- Your objective -
Without the pictures, write the listing out again exactly as it appears.

- Given records -
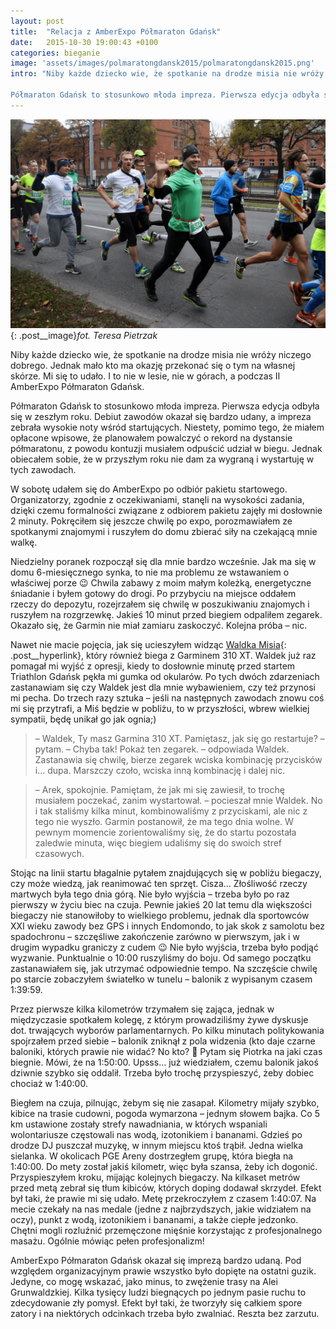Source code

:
 ```yaml
---
layout: post
title:  "Relacja z AmberExpo Półmaraton Gdańsk"
date:   2015-10-30 19:00:43 +0100
categories: bieganie
image: 'assets/images/polmaratongdansk2015/polmaratongdansk2015.png'
intro: "Niby każde dziecko wie, że spotkanie na drodze misia nie wróży niczego dobrego. Jednak mało kto ma okazję przekonać się o tym na własnej skórze. Mi się to udało. I to nie w lesie, nie w górach, a podczas II AmberExpo Półmaraton Gdańsk.

Półmaraton Gdańsk to stosunkowo młoda impreza. Pierwsza edycja odbyła się w zeszłym roku. Debiut zawodów okazał się bardzo udany, a impreza zebrała wysokie noty wśród startujących. Niestety, pomimo tego, że miałem opłacone wpisowe, że planowałem powalczyć o rekord na dystansie półmaratonu, z powodu kontuzji musiałem odpuścić udział w biegu. Jednak obiecałem sobie, że w przyszłym roku nie dam za wygraną i wystartuję w tych zawodach."
---
```

![Zdjęcie z trasy półmaratonu](/assets/images/polmaratongdansk2015/polmaratongdansk2015.png){: .post__image}*fot. Teresa Pietrzak*

Niby każde dziecko wie, że spotkanie na drodze misia nie wróży niczego dobrego. Jednak mało kto ma okazję przekonać się o tym na własnej skórze. Mi się to udało. I to nie w lesie, nie w górach, a podczas II AmberExpo Półmaraton Gdańsk.

Półmaraton Gdańsk to stosunkowo młoda impreza. Pierwsza edycja odbyła się w zeszłym roku. Debiut zawodów okazał się bardzo udany, a impreza zebrała wysokie noty wśród startujących. Niestety, pomimo tego, że miałem opłacone wpisowe, że planowałem powalczyć o rekord na dystansie półmaratonu, z powodu kontuzji musiałem odpuścić udział w biegu. Jednak obiecałem sobie, że w przyszłym roku nie dam za wygraną i wystartuję w tych zawodach.

W sobotę udałem się do AmberExpo po odbiór pakietu startowego. Organizatorzy, zgodnie z oczekiwaniami, stanęli na wysokości zadania, dzięki czemu formalności związane z odbiorem pakietu zajęły mi dosłownie 2 minuty. Pokręciłem się jeszcze chwilę po expo, porozmawiałem ze spotkanymi znajomymi i ruszyłem do domu zbierać siły na czekającą mnie walkę.

Niedzielny poranek rozpoczął się dla mnie bardzo wcześnie. Jak ma się w domu 6-miesięcznego synka, to nie ma problemu ze wstawaniem o właściwej porze 😉 Chwila zabawy z moim małym koleżką, energetyczne śniadanie i byłem gotowy do drogi. Po przybyciu na miejsce oddałem rzeczy do depozytu, rozejrzałem się chwilę w poszukiwaniu znajomych i ruszyłem na rozgrzewkę. Jakieś 10 minut przed biegiem odpaliłem zegarek. Okazało się, że Garmin nie miał zamiaru zaskoczyć. Kolejna próba – nic.

Nawet nie macie pojęcia, jak się ucieszyłem widząc [Waldka Misia](https://waldekmis.pl){: .post__hyperlink}, który również biega z Garminem 310 XT. Waldek już raz pomagał mi wyjść z opresji, kiedy to dosłownie minutę przed startem Triathlon Gdańsk pękła mi gumka od okularów. Po tych dwóch zdarzeniach zastanawiam się czy Waldek jest dla mnie wybawieniem, czy też przynosi mi pecha. Do trzech razy sztuka – jeśli na następnych zawodach znowu coś mi się przytrafi, a Miś będzie w pobliżu, to w przyszłości, wbrew wielkiej sympatii, będę unikał go jak ognia;)

>– Waldek, Ty masz Garmina 310 XT. Pamiętasz, jak się go restartuje? – pytam. – Chyba tak! Pokaż ten zegarek. – odpowiada Waldek. Zastanawia się chwilę, bierze zegarek wciska kombinację przycisków i… dupa. Marszczy czoło, wciska inną kombinację i dalej nic.

>– Arek, spokojnie. Pamiętam, że jak mi się zawiesił, to trochę musiałem poczekać, zanim wystartował. – pocieszał mnie Waldek. No i tak staliśmy kilka minut, kombinowaliśmy z przyciskami, ale nic z tego nie wyszło. Garmin postanowił, że ma tego dnia wolne. W pewnym momencie zorientowaliśmy się, że do startu pozostała zaledwie minuta, więc biegiem udaliśmy się do swoich stref czasowych.

Stojąc na linii startu błagalnie pytałem znajdujących się w pobliżu biegaczy, czy może wiedzą, jak reanimować ten sprzęt. Cisza… Złośliwość rzeczy martwych była tego dnia górą. Nie było wyjścia – trzeba było po raz pierwszy w życiu biec na czuja. Pewnie jakieś 20 lat temu dla większości biegaczy nie stanowiłoby to wielkiego problemu, jednak dla sportowców XXI wieku zawody bez GPS i innych Endomondo, to jak skok z samolotu bez spadochronu – szczęśliwe zakończenie zarówno w pierwszym, jak i w drugim wypadku graniczy z cudem 😉 Nie było wyjścia, trzeba było podjąć wyzwanie. Punktualnie o 10:00 ruszyliśmy do boju. Od samego początku zastanawiałem się, jak utrzymać odpowiednie tempo. Na szczęście chwilę po starcie zobaczyłem światełko w tunelu – balonik z wypisanym czasem 1:39:59.

Przez pierwsze kilka kilometrów trzymałem się zająca, jednak w międzyczasie spotkałem kolegę, z którym prowadziliśmy żywe dyskusje dot. trwających wyborów parlamentarnych. Po kilku minutach politykowania spojrzałem przed siebie – balonik zniknął z pola widzenia (kto daje czarne baloniki, których prawie nie widać? No kto? 🙂  Pytam się Piotrka na jaki czas biegnie. Mówi, że na 1:50:00. Upsss… już wiedziałem, czemu balonik jakoś dziwnie szybko się oddalił. Trzeba było trochę przyspieszyć, żeby dobiec chociaż w 1:40:00.

Biegłem na czuja, pilnując, żebym się nie zasapał. Kilometry mijały szybko, kibice na trasie cudowni, pogoda wymarzona – jednym słowem bajka. Co 5 km ustawione zostały strefy nawadniania, w których wspaniali wolontariusze częstowali nas wodą, izotonikiem i bananami. Gdzieś po drodze DJ puszczał muzykę, w innym miejscu ktoś trąbił. Jedna wielka sielanka. W okolicach PGE Areny dostrzegłem grupę, która biegła na 1:40:00. Do mety został jakiś kilometr, więc była szansa, żeby ich dogonić. Przyspieszyłem kroku, mijając kolejnych biegaczy. Na kilkaset metrów przed metą zebrał się tłum kibiców, których doping dodawał skrzydeł. Efekt był taki, że prawie mi się udało. Metę przekroczyłem z czasem 1:40:07. Na mecie czekały na nas medale (jedne z najbrzydszych, jakie widziałem na oczy), punkt z wodą, izotonikiem i bananami, a także ciepłe jedzonko. Chętni mogli rozluźnić przemęczone mięśnie korzystając z profesjonalnego masażu. Ogólnie mówiąc pełen profesjonalizm!

AmberExpo Półmaraton Gdańsk okazał się imprezą bardzo udaną. Pod względem organizacyjnym prawie wszystko było dopięte na ostatni guzik. Jedyne, co mogę wskazać, jako minus, to zwężenie trasy na Alei Grunwaldzkiej. Kilka tysięcy ludzi biegnących po jednym pasie ruchu to zdecydowanie zły pomysł. Efekt był taki, że tworzyły się całkiem spore zatory i na niektórych odcinkach trzeba było zwalniać. Reszta bez zarzutu.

- Task solution -
Source code

:
 ```yaml
---
layout: post
title:  "Relacja z AmberExpo Półmaraton Gdańsk"
date:   2015-10-30 19:00:43 +0100
categories: bieganie
image: 'assets/images/polmaratongdansk2015/polmaratongdansk2015.png'
intro: "Niby każde dziecko wie, że spotkanie na drodze misia nie wróży niczego dobrego. Jednak mało kto ma okazję przekonać się o tym na własnej skórze. Mi się to udało. I to nie w lesie, nie w górach, a podczas II AmberExpo Półmaraton Gdańsk.

Półmaraton Gdańsk to stosunkowo młoda impreza. Pierwsza edycja odbyła się w zeszłym roku. Debiut zawodów okazał się bardzo udany, a impreza zebrała wysokie noty wśród startujących. Niestety, pomimo tego, że miałem opłacone wpisowe, że planowałem powalczyć o rekord na dystansie półmaratonu, z powodu kontuzji musiałem odpuścić udział w biegu. Jednak obiecałem sobie, że w przyszłym roku nie dam za wygraną i wystartuję w tych zawodach."
---
```

![Zdjęcie z trasy półmaratonu](/assets/images/polmaratongdansk2015/polmaratongdansk2015.png){: .post__image}*fot. Teresa Pietrzak*

Niby każde dziecko wie, że spotkanie na drodze misia nie wróży niczego dobrego. Jednak mało kto ma okazję przekonać się o tym na własnej skórze. Mi się to udało. I to nie w lesie, nie w górach, a podczas II AmberExpo Półmaraton Gdańsk.

Półmaraton Gdańsk to stosunkowo młoda impreza. Pierwsza edycja odbyła się w zeszłym roku. Debiut zawodów okazał się bardzo udany, a impreza zebrała wysokie noty wśród startujących. Niestety, pomimo tego, że miałem opłacone wpisowe, że planowałem powalczyć o rekord na dystansie półmaratonu, z powodu kontuzji musiałem odpuścić udział w biegu. Jednak obiecałem sobie, że w przyszłym roku nie dam za wygraną i wystartuję w tych zawodach.

W sobotę udałem się do AmberExpo po odbiór pakietu startowego. Organizatorzy, zgodnie z oczekiwaniami, stanęli na wysokości zadania, dzięki czemu formalności związane z odbiorem pakietu zajęły mi dosłownie 2 minuty. Pokręciłem się jeszcze chwilę po expo, porozmawiałem ze spotkanymi znajomymi i ruszyłem do domu zbierać siły na czekającą mnie walkę.

Niedzielny poranek rozpoczął się dla mnie bardzo wcześnie. Jak ma się w domu 6-miesięcznego synka, to nie ma problemu ze wstawaniem o właściwej porze 😉 Chwila zabawy z moim małym koleżką, energetyczne śniadanie i byłem gotowy do drogi. Po przybyciu na miejsce oddałem rzeczy do depozytu, rozejrzałem się chwilę w poszukiwaniu znajomych i ruszyłem na rozgrzewkę. Jakieś 10 minut przed biegiem odpaliłem zegarek. Okazało się, że Garmin nie miał zamiaru zaskoczyć. Kolejna próba – nic.

Nawet nie macie pojęcia, jak się ucieszyłem widząc [Waldka Misia](https://waldekmis.pl){: .post__hyperlink}, który również biega z Garminem 310 XT. Waldek już raz pomagał mi wyjść z opresji, kiedy to dosłownie minutę przed startem Triathlon Gdańsk pękła mi gumka od okularów. Po tych dwóch zdarzeniach zastanawiam się czy Waldek jest dla mnie wybawieniem, czy też przynosi mi pecha. Do trzech razy sztuka – jeśli na następnych zawodach znowu coś mi się przytrafi, a Miś będzie w pobliżu, to w przyszłości, wbrew wielkiej sympatii, będę unikał go jak ognia;)

>– Waldek, Ty masz Garmina 310 XT. Pamiętasz, jak się go restartuje? – pytam. – Chyba tak! Pokaż ten zegarek. – odpowiada Waldek. Zastanawia się chwilę, bierze zegarek wciska kombinację przycisków i… dupa. Marszczy czoło, wciska inną kombinację i dalej nic.

>– Arek, spokojnie. Pamiętam, że jak mi się zawiesił, to trochę musiałem poczekać, zanim wystartował. – pocieszał mnie Waldek. No i tak staliśmy kilka minut, kombinowaliśmy z przyciskami, ale nic z tego nie wyszło. Garmin postanowił, że ma tego dnia wolne. W pewnym momencie zorientowaliśmy się, że do startu pozostała zaledwie minuta, więc biegiem udaliśmy się do swoich stref czasowych.

Stojąc na linii startu błagalnie pytałem znajdujących się w pobliżu biegaczy, czy może wiedzą, jak reanimować ten sprzęt. Cisza… Złośliwość rzeczy martwych była tego dnia górą. Nie było wyjścia – trzeba było po raz pierwszy w życiu biec na czuja. Pewnie jakieś 20 lat temu dla większości biegaczy nie stanowiłoby to wielkiego problemu, jednak dla sportowców XXI wieku zawody bez GPS i innych Endomondo, to jak skok z samolotu bez spadochronu – szczęśliwe zakończenie zarówno w pierwszym, jak i w drugim wypadku graniczy z cudem 😉 Nie było wyjścia, trzeba było podjąć wyzwanie. Punktualnie o 10:00 ruszyliśmy do boju. Od samego początku zastanawiałem się, jak utrzymać odpowiednie tempo. Na szczęście chwilę po starcie zobaczyłem światełko w tunelu – balonik z wypisanym czasem 1:39:59.

Przez pierwsze kilka kilometrów trzymałem się zająca, jednak w międzyczasie spotkałem kolegę, z którym prowadziliśmy żywe dyskusje dot. trwających wyborów parlamentarnych. Po kilku minutach politykowania spojrzałem przed siebie – balonik zniknął z pola widzenia (kto daje czarne baloniki, których prawie nie widać? No kto? 🙂  Pytam się Piotrka na jaki czas biegnie. Mówi, że na 1:50:00. Upsss… już wiedziałem, czemu balonik jakoś dziwnie szybko się oddalił. Trzeba było trochę przyspieszyć, żeby dobiec chociaż w 1:40:00.

Biegłem na czuja, pilnując, żebym się nie zasapał. Kilometry mijały szybko, kibice na trasie cudowni, pogoda wymarzona – jednym słowem bajka. Co 5 km ustawione zostały strefy nawadniania, w których wspaniali wolontariusze częstowali nas wodą, izotonikiem i bananami. Gdzieś po drodze DJ puszczał muzykę, w innym miejscu ktoś trąbił. Jedna wielka sielanka. W okolicach PGE Areny dostrzegłem grupę, która biegła na 1:40:00. Do mety został jakiś kilometr, więc była szansa, żeby ich dogonić. Przyspieszyłem kroku, mijając kolejnych biegaczy. Na kilkaset metrów przed metą zebrał się tłum kibiców, których doping dodawał skrzydeł. Efekt był taki, że prawie mi się udało. Metę przekroczyłem z czasem 1:40:07. Na mecie czekały na nas medale (jedne z najbrzydszych, jakie widziałem na oczy), punkt z wodą, izotonikiem i bananami, a także ciepłe jedzonko. Chętni mogli rozluźnić przemęczone mięśnie korzystając z profesjonalnego masażu. Ogólnie mówiąc pełen profesjonalizm!

AmberExpo Półmaraton Gdańsk okazał się imprezą bardzo udaną. Pod względem organizacyjnym prawie wszystko było dopięte na ostatni guzik. Jedyne, co mogę wskazać, jako minus, to zwężenie trasy na Alei Grunwaldzkiej. Kilka tysięcy ludzi biegnących po jednym pasie ruchu to zdecydowanie zły pomysł. Efekt był taki, że tworzyły się całkiem spore zatory i na niektórych odcinkach trzeba było zwalniać. Reszta bez zarzutu.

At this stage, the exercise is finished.